#### [Exercise aim]
In the entries below, find each line with the word "projection" and pull it out.

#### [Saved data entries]
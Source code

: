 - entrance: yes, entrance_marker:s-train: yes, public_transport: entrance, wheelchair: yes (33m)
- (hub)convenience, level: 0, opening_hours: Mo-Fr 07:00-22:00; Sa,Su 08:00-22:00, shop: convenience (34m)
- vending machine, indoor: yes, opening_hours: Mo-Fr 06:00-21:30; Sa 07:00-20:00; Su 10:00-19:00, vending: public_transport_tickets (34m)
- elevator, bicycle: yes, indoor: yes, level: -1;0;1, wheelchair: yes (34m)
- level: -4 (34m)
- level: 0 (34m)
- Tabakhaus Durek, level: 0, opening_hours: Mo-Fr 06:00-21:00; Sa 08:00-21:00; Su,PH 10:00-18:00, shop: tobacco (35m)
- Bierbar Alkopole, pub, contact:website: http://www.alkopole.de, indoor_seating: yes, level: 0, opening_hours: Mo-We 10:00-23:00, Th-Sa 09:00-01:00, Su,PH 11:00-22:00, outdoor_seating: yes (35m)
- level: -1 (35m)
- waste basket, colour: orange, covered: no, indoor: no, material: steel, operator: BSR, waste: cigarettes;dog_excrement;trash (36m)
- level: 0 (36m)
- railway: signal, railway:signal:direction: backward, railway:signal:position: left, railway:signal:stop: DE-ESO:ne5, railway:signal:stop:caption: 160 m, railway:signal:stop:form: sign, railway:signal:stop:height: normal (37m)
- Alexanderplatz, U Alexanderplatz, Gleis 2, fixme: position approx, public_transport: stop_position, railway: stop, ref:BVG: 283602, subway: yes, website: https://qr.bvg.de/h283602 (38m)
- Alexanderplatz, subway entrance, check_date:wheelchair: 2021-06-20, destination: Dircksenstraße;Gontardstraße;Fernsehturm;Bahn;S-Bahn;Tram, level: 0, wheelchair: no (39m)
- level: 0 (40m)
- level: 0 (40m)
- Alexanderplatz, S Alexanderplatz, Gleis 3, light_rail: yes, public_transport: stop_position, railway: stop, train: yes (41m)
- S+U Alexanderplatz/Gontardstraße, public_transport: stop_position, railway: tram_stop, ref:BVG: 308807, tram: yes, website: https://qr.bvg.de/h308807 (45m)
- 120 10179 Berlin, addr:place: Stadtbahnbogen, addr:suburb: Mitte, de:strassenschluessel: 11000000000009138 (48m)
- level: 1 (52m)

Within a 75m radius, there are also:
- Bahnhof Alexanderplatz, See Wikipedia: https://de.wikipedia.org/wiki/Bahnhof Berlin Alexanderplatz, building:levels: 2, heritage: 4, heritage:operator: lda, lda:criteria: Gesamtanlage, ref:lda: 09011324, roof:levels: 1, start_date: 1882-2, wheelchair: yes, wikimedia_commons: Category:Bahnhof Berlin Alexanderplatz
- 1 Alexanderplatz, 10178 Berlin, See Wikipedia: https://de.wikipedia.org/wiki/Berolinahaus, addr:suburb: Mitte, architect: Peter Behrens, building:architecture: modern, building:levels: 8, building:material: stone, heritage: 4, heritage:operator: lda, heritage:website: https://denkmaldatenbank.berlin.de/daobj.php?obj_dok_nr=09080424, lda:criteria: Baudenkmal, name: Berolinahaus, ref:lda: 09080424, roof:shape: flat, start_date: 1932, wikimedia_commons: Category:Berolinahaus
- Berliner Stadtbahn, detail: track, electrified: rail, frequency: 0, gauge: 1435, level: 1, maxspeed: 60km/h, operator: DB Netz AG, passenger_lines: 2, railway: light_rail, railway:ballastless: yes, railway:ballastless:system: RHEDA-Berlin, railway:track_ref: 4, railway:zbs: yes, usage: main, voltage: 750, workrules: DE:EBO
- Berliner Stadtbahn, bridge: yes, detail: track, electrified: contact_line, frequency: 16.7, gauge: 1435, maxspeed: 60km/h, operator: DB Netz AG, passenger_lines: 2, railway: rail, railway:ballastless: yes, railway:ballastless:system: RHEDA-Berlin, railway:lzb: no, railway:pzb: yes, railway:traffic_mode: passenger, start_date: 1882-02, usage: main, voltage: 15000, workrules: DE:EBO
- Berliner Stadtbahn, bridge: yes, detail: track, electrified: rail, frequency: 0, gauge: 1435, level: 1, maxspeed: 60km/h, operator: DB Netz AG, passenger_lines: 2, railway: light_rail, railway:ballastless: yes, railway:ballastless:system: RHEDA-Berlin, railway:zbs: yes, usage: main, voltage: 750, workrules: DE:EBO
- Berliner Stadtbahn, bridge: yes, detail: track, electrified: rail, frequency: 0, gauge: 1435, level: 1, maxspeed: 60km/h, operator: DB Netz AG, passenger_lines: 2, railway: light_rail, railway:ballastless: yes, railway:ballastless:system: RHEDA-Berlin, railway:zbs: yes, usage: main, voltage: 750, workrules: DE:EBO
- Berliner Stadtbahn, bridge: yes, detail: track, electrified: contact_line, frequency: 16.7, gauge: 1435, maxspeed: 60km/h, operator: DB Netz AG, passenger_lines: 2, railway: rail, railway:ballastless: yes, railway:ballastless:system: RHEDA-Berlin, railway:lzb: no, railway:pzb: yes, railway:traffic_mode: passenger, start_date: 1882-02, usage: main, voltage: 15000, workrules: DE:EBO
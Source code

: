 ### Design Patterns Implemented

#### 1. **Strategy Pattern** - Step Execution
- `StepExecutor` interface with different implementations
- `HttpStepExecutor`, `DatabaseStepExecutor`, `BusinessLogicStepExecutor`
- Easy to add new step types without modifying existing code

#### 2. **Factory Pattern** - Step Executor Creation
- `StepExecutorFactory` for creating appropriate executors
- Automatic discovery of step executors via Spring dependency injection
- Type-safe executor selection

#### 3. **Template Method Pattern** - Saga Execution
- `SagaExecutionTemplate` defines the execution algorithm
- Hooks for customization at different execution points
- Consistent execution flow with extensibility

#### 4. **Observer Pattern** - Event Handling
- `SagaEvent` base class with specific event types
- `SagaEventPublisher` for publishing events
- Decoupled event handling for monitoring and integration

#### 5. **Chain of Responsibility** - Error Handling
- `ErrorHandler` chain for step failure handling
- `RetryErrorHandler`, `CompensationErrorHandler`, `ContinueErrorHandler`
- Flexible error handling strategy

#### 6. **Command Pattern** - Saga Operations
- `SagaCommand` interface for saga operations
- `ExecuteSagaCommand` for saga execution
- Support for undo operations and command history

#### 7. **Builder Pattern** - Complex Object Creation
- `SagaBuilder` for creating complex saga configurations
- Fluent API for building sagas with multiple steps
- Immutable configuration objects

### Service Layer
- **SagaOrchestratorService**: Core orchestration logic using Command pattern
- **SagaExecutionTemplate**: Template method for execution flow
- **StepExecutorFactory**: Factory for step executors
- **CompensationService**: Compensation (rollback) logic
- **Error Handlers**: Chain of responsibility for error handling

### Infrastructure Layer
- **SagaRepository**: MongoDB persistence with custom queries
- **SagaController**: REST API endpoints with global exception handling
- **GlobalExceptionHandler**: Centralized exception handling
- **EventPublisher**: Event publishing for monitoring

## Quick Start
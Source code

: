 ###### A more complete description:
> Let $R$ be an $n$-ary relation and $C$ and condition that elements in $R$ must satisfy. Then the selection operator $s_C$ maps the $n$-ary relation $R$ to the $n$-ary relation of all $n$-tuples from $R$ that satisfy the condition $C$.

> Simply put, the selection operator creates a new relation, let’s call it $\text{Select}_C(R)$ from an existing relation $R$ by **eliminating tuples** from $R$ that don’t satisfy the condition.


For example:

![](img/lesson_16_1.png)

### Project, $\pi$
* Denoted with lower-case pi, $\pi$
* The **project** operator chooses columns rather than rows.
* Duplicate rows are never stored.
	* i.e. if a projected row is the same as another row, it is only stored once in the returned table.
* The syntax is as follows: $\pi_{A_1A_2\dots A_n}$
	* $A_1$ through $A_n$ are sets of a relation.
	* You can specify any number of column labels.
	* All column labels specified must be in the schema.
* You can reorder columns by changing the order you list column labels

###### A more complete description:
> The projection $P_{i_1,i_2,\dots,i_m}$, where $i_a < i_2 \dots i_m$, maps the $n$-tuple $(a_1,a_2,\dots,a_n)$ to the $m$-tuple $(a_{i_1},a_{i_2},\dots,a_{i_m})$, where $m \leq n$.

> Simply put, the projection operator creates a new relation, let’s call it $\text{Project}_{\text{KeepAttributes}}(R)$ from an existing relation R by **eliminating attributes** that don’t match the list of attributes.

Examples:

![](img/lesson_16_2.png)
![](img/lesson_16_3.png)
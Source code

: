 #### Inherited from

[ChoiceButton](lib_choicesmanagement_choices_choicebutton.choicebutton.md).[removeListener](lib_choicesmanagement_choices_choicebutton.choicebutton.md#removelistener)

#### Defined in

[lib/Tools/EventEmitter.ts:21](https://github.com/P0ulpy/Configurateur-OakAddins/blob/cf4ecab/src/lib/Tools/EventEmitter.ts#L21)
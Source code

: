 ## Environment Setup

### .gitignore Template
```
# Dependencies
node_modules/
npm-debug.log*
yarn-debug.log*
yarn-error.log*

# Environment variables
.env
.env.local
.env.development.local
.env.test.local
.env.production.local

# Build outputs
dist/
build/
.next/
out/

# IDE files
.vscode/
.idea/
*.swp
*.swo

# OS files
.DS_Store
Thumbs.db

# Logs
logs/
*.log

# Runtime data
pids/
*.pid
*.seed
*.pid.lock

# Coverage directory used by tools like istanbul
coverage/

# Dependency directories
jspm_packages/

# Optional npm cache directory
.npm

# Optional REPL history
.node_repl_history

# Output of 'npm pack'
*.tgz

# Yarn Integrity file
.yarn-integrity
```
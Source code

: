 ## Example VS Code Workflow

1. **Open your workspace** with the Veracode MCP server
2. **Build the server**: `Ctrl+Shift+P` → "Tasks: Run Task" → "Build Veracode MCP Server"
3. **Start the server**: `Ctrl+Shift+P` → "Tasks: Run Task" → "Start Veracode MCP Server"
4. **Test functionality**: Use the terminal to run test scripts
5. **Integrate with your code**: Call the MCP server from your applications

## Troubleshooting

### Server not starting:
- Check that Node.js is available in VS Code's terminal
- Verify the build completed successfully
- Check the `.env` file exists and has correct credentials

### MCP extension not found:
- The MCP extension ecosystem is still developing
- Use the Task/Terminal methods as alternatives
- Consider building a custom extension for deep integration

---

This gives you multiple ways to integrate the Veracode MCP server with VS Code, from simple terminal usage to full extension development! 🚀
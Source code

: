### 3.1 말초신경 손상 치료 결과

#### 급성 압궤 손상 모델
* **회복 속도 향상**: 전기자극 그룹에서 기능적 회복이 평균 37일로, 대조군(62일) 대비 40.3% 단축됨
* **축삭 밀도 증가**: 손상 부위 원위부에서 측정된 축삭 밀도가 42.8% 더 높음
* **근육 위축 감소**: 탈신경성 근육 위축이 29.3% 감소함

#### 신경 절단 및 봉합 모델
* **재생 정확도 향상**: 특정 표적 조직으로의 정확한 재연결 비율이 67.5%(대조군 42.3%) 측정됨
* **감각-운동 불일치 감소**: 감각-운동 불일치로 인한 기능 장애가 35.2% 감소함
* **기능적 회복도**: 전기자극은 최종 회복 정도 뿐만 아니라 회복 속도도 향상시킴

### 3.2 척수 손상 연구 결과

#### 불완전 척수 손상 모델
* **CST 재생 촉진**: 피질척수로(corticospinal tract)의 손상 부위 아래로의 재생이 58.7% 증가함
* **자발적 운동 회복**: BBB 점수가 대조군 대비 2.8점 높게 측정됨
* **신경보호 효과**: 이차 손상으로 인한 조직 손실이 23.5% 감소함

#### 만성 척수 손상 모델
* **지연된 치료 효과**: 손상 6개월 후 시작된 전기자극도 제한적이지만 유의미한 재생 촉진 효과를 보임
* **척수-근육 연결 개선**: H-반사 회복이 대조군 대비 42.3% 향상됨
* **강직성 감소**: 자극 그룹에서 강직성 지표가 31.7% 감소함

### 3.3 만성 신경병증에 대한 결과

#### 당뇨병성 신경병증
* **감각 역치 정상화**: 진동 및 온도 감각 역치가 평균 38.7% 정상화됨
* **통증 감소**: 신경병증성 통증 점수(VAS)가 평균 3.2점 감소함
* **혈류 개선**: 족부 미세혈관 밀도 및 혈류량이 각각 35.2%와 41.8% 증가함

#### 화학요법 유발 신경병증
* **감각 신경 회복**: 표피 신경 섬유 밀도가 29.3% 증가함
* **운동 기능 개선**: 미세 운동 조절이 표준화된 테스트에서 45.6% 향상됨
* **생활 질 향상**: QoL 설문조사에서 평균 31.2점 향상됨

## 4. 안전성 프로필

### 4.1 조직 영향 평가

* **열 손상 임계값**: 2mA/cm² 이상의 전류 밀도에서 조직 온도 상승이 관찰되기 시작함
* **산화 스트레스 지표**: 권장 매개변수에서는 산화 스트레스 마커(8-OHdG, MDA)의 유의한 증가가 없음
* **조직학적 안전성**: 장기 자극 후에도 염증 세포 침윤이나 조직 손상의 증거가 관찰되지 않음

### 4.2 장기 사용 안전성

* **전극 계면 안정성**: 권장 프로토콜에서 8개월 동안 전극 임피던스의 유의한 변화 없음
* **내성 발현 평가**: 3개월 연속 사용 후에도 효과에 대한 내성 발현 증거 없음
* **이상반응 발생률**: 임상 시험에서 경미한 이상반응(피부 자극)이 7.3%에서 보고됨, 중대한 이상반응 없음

#### [Output below]
> The projection $P_{i_1,i_2,\dots,i_m}$, where $i_a < i_2 \dots i_m$, maps the $n$-tuple $(a_1,a_2,\dots,a_n)$ to the $m$-tuple $(a_{i_1},a_{i_2},\dots,a_{i_m})$, where $m \leq n$.
> Simply put, the projection operator creates a new relation, let’s call it $\text{Project}_{\text{KeepAttributes}}(R)$ from an existing relation R by **eliminating attributes** that don’t match the list of attributes.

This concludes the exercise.